SEE countries are expected to be the motor of Europes economic growth as average real GDP growth rate in the region...
SEE countries are expected to be the motor of Europes economic growth as average real GDP growth rate in the region will hover in the six-per-cent range, Raiffeisen Research, the research outfit of RZB Group, wrote in its latest regional report. The paper was presented at a conference on Southeastern Europe.
Among other growth engines will be the entry of Bulgaria and Romania to the EU on January 1 next year and the expected changes to the Central European Free Trade Agreement (CEFTA).
The research unit notes SEE countries continue to enjoy EU member states as its main trading partners.

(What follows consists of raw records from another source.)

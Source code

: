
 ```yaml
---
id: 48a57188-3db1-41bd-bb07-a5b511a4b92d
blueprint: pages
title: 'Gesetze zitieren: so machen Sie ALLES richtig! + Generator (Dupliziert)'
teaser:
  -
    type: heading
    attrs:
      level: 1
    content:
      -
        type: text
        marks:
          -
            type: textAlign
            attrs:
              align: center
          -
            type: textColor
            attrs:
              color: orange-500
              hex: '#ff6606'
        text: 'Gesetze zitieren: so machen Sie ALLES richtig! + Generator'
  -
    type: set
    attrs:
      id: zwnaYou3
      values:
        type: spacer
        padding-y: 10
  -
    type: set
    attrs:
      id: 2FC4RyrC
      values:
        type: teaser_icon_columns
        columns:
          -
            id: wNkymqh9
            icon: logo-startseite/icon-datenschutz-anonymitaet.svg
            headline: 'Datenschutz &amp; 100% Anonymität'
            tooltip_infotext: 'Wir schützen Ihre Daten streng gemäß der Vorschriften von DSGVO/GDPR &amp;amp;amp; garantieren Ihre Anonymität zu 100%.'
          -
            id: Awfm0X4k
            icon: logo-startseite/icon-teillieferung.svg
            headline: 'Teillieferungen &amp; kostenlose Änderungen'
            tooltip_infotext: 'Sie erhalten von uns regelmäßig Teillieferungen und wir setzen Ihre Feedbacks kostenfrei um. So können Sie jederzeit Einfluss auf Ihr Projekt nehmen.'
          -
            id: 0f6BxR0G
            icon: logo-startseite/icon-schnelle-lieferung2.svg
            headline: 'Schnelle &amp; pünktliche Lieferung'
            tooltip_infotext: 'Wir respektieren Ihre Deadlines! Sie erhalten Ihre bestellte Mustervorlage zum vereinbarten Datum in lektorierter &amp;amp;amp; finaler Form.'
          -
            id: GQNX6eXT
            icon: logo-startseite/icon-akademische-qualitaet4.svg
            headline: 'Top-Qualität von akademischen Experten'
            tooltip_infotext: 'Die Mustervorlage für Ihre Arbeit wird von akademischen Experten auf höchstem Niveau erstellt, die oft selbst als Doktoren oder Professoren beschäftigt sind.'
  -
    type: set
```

Total SEE-EU trade exchange last year stood at EUR 79 million, a significant 53-per-cent increase compared to 2001. The positive dynamics has been triggered mainly by the signing of bilateral Free Trade Agreements.

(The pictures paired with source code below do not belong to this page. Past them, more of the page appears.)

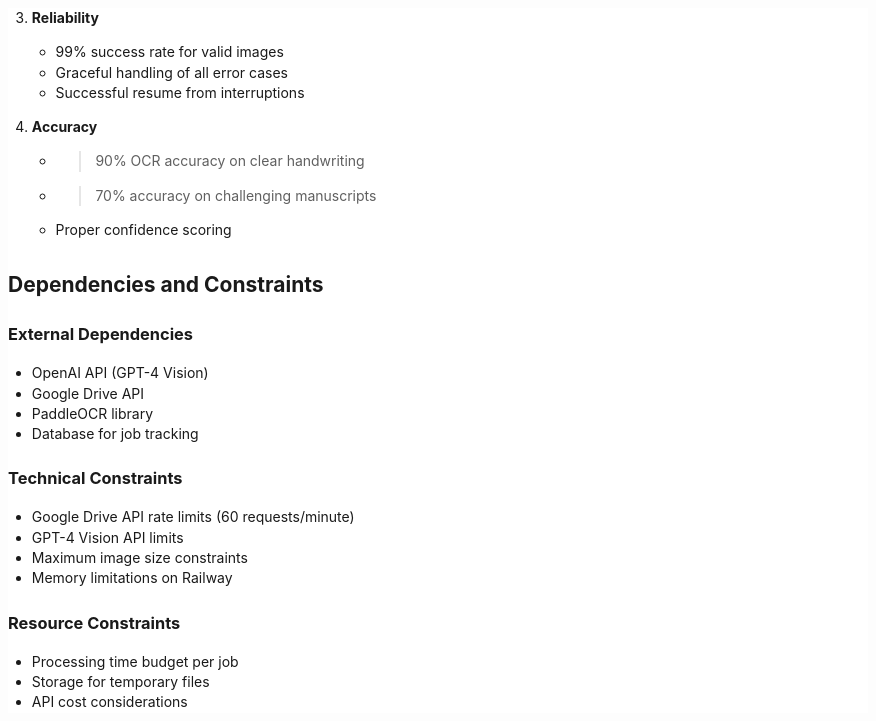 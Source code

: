 3. **Reliability**
   - 99% success rate for valid images
   - Graceful handling of all error cases
   - Successful resume from interruptions

4. **Accuracy**
   - >90% OCR accuracy on clear handwriting
   - >70% accuracy on challenging manuscripts
   - Proper confidence scoring

## Dependencies and Constraints

### External Dependencies
- OpenAI API (GPT-4 Vision)
- Google Drive API
- PaddleOCR library
- Database for job tracking

### Technical Constraints
- Google Drive API rate limits (60 requests/minute)
- GPT-4 Vision API limits
- Maximum image size constraints
- Memory limitations on Railway

### Resource Constraints
- Processing time budget per job
- Storage for temporary files
- API cost considerations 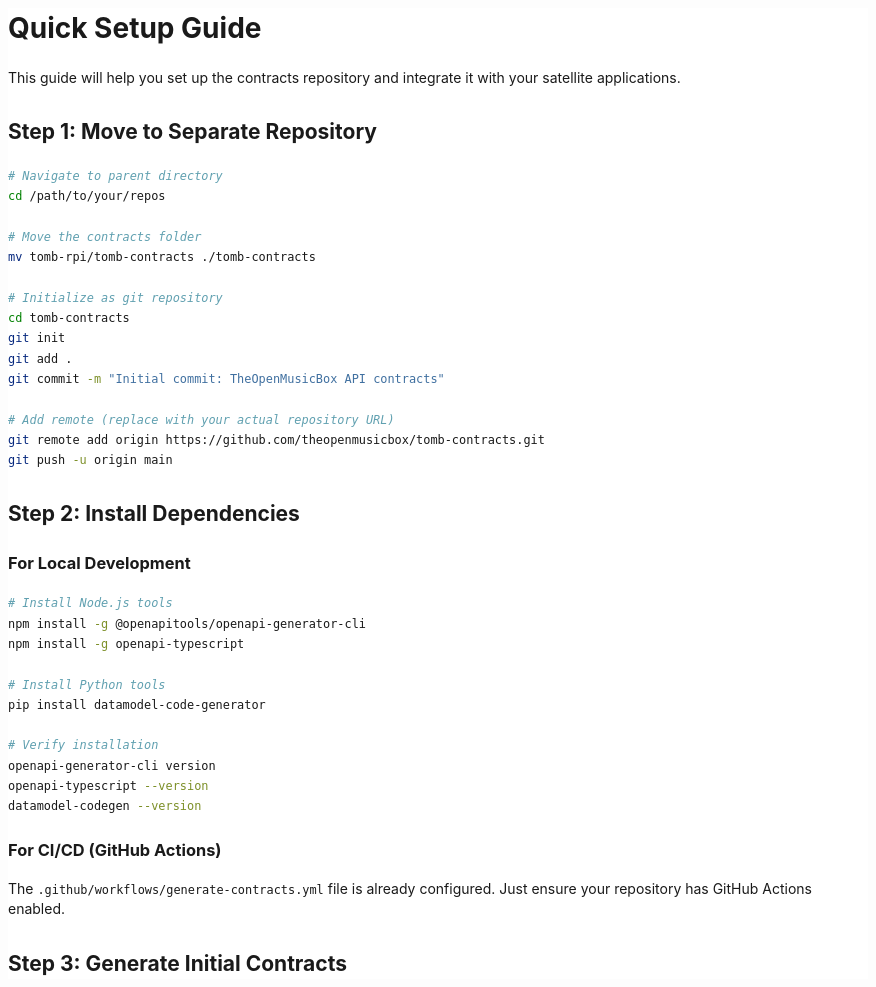 # Quick Setup Guide

This guide will help you set up the contracts repository and integrate it with your satellite applications.

## Step 1: Move to Separate Repository

```bash
# Navigate to parent directory
cd /path/to/your/repos

# Move the contracts folder
mv tomb-rpi/tomb-contracts ./tomb-contracts

# Initialize as git repository
cd tomb-contracts
git init
git add .
git commit -m "Initial commit: TheOpenMusicBox API contracts"

# Add remote (replace with your actual repository URL)
git remote add origin https://github.com/theopenmusicbox/tomb-contracts.git
git push -u origin main
```

## Step 2: Install Dependencies

### For Local Development

```bash
# Install Node.js tools
npm install -g @openapitools/openapi-generator-cli
npm install -g openapi-typescript

# Install Python tools
pip install datamodel-code-generator

# Verify installation
openapi-generator-cli version
openapi-typescript --version
datamodel-codegen --version
```

### For CI/CD (GitHub Actions)

The `.github/workflows/generate-contracts.yml` file is already configured.
Just ensure your repository has GitHub Actions enabled.

## Step 3: Generate Initial Contracts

Furthermore, internal trade saw SEE countries exchange goods worth EUR 3.5 billion, up from EUR 2.6 billion reported in 2002. For instance, Croatia increased its trade with its regional neighbours by 27 per cent, while Bosnia and Herzegovina boosted its regional trade by 63 per cent.

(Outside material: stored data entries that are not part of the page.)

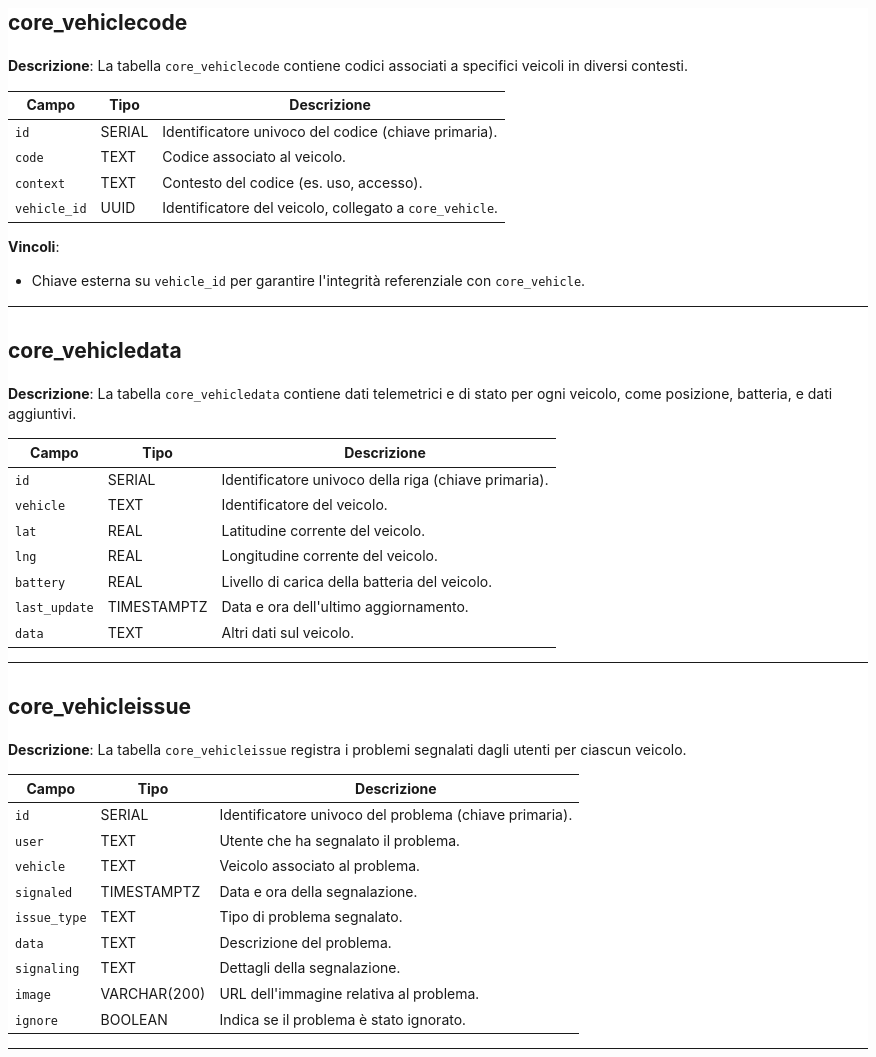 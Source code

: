 ## core_vehiclecode

**Descrizione**: La tabella `core_vehiclecode` contiene codici associati a specifici veicoli in diversi contesti.

| Campo        | Tipo   | Descrizione                                            |
|--------------|--------|--------------------------------------------------------|
| `id`         | SERIAL | Identificatore univoco del codice (chiave primaria).   |
| `code`       | TEXT   | Codice associato al veicolo.                           |
| `context`    | TEXT   | Contesto del codice (es. uso, accesso).                |
| `vehicle_id` | UUID   | Identificatore del veicolo, collegato a `core_vehicle`. |

**Vincoli**:
- Chiave esterna su `vehicle_id` per garantire l'integrità referenziale con `core_vehicle`.

---

## core_vehicledata

**Descrizione**: La tabella `core_vehicledata` contiene dati telemetrici e di stato per ogni veicolo, come posizione, batteria, e dati aggiuntivi.

| Campo       | Tipo        | Descrizione                                          |
|-------------|-------------|------------------------------------------------------|
| `id`        | SERIAL      | Identificatore univoco della riga (chiave primaria). |
| `vehicle`   | TEXT        | Identificatore del veicolo.                          |
| `lat`       | REAL        | Latitudine corrente del veicolo.                     |
| `lng`       | REAL        | Longitudine corrente del veicolo.                    |
| `battery`   | REAL        | Livello di carica della batteria del veicolo.        |
| `last_update`| TIMESTAMPTZ| Data e ora dell'ultimo aggiornamento.                |
| `data`      | TEXT        | Altri dati sul veicolo.                              |

---

## core_vehicleissue

**Descrizione**: La tabella `core_vehicleissue` registra i problemi segnalati dagli utenti per ciascun veicolo.

| Campo       | Tipo          | Descrizione                                       |
|-------------|---------------|---------------------------------------------------|
| `id`        | SERIAL        | Identificatore univoco del problema (chiave primaria). |
| `user`      | TEXT          | Utente che ha segnalato il problema.              |
| `vehicle`   | TEXT          | Veicolo associato al problema.                    |
| `signaled`  | TIMESTAMPTZ   | Data e ora della segnalazione.                    |
| `issue_type`| TEXT          | Tipo di problema segnalato.                       |
| `data`      | TEXT          | Descrizione del problema.                         |
| `signaling` | TEXT          | Dettagli della segnalazione.                      |
| `image`     | VARCHAR(200)  | URL dell'immagine relativa al problema.           |
| `ignore`    | BOOLEAN       | Indica se il problema è stato ignorato.           |

--- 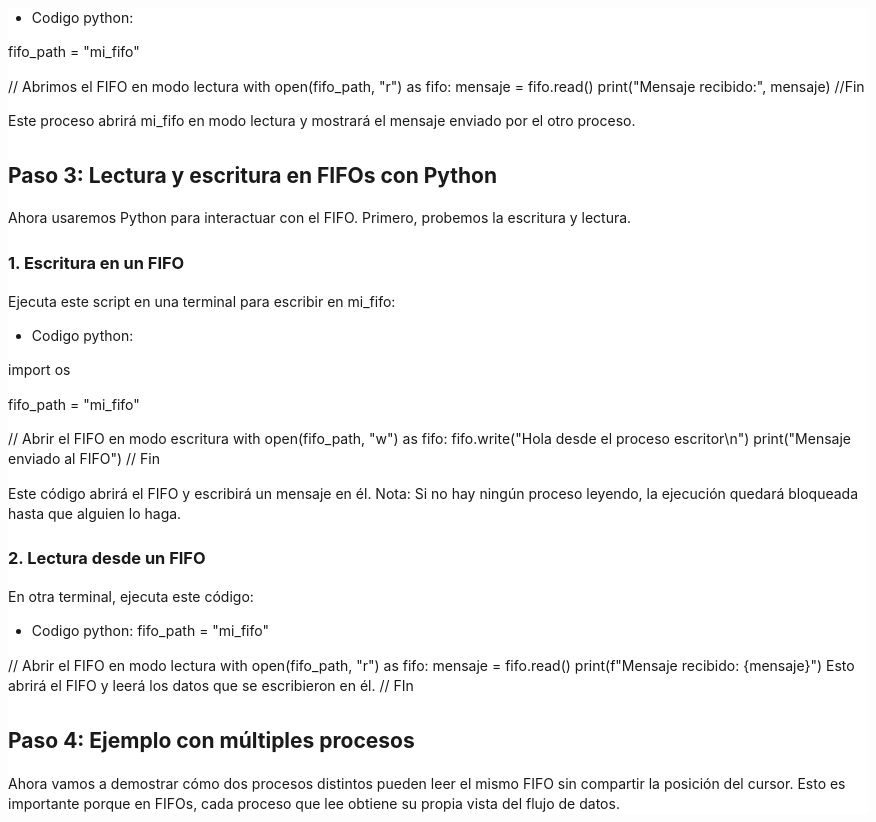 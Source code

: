 - Codigo python:

fifo_path = "mi_fifo"

// Abrimos el FIFO en modo lectura
with open(fifo_path, "r") as fifo:
    mensaje = fifo.read()
    print("Mensaje recibido:", mensaje)
//Fin


Este proceso abrirá mi_fifo en modo lectura y mostrará el mensaje enviado por el otro proceso.


## Paso 3: Lectura y escritura en FIFOs con Python

Ahora usaremos Python para interactuar con el FIFO. Primero, probemos la escritura y lectura.

### 1. Escritura en un FIFO
Ejecuta este script en una terminal para escribir en mi_fifo:

- Codigo python:

import os

fifo_path = "mi_fifo"

// Abrir el FIFO en modo escritura
with open(fifo_path, "w") as fifo:
    fifo.write("Hola desde el proceso escritor\n")
    print("Mensaje enviado al FIFO")
// Fin

Este código abrirá el FIFO y escribirá un mensaje en él. Nota: Si no hay ningún proceso leyendo, la ejecución quedará bloqueada hasta que alguien lo haga.

### 2. Lectura desde un FIFO
En otra terminal, ejecuta este código:

- Codigo python:
fifo_path = "mi_fifo"

// Abrir el FIFO en modo lectura
with open(fifo_path, "r") as fifo:
    mensaje = fifo.read()
    print(f"Mensaje recibido: {mensaje}")
Esto abrirá el FIFO y leerá los datos que se escribieron en él.
// FIn


## Paso 4: Ejemplo con múltiples procesos

Ahora vamos a demostrar cómo dos procesos distintos pueden leer el mismo FIFO sin compartir la posición del cursor. Esto es importante porque en FIFOs, cada proceso que lee obtiene su propia vista del flujo de datos.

The trend will be propped up by pending positive changes to CEFTA Agreement. Among those is the introduction of uniform bilateral trade incentives, which will span all existing 31 bilateral free trade agreements. The move is expected to liberalise more than 90 per cent of trade in the region, including almost all trade in industrial products.
At present, volume of trade between SEE countries is running below its potential because of political conflicts and wars over the past decade. Yet outstanding issues are expected to be solved shortly and the biggest evidence to this end is the expected CEFTA expansion.
The current members of CEFTA, namely Bulgaria, Croatia, Romania and Macedonia, will most probably be joined by Albania, Bosnia and Herzegovina, Serbia, Montenegro, Kosovo and Moldova. Yet, Bulgaria and Romania will be prompted to leave once they become full-fledged members of the EU.
Thus by year-end, the "new CEFTA" will cover an area with a population of just above 55 million or around 12 per cent of the EUs population. The latest data suggest that the GDP of the new CEFTA members amounts to more than EUR 200 billion, representing around 1.8 per cent of the current GDP of the EU.
Strong economic activity is generating pressures on import growth, not only due to high household consumption but also as a result of the recent strong investment cycle in the SEE region.
Still most of the countries are running high trade deficits as they are still unable to fully unveil their export potential. They have largely been responsible for the often too high current account gaps. Most governments in the region rely on FDI to cover these gaps.
Over the last couple of years, strong growth in FDI was seen in the region, especially in Romania and Bulgaria. The foreign investors increased interest came as a result of the EU perspective for the region, lower average labour costs than in the new Member States, proximity to the EU market, robust economic growth and ongoing reforms.
The privatisation process in SEE countries contributed positively to the increase of FDI inflows. In the coming years, privatisation receipts should remain high, since a still significant proportion of assets is in government hands in SEE countries.
Liberalisation in the transportation and communication sector, utility services and privatisation of financial institutions might continue to generate strong flows of foreign capital to the region. Most of the SEE countries have recently adopted proactive investment promotion policies, offering various incentives, as they realize the importance of FDI for economic growth.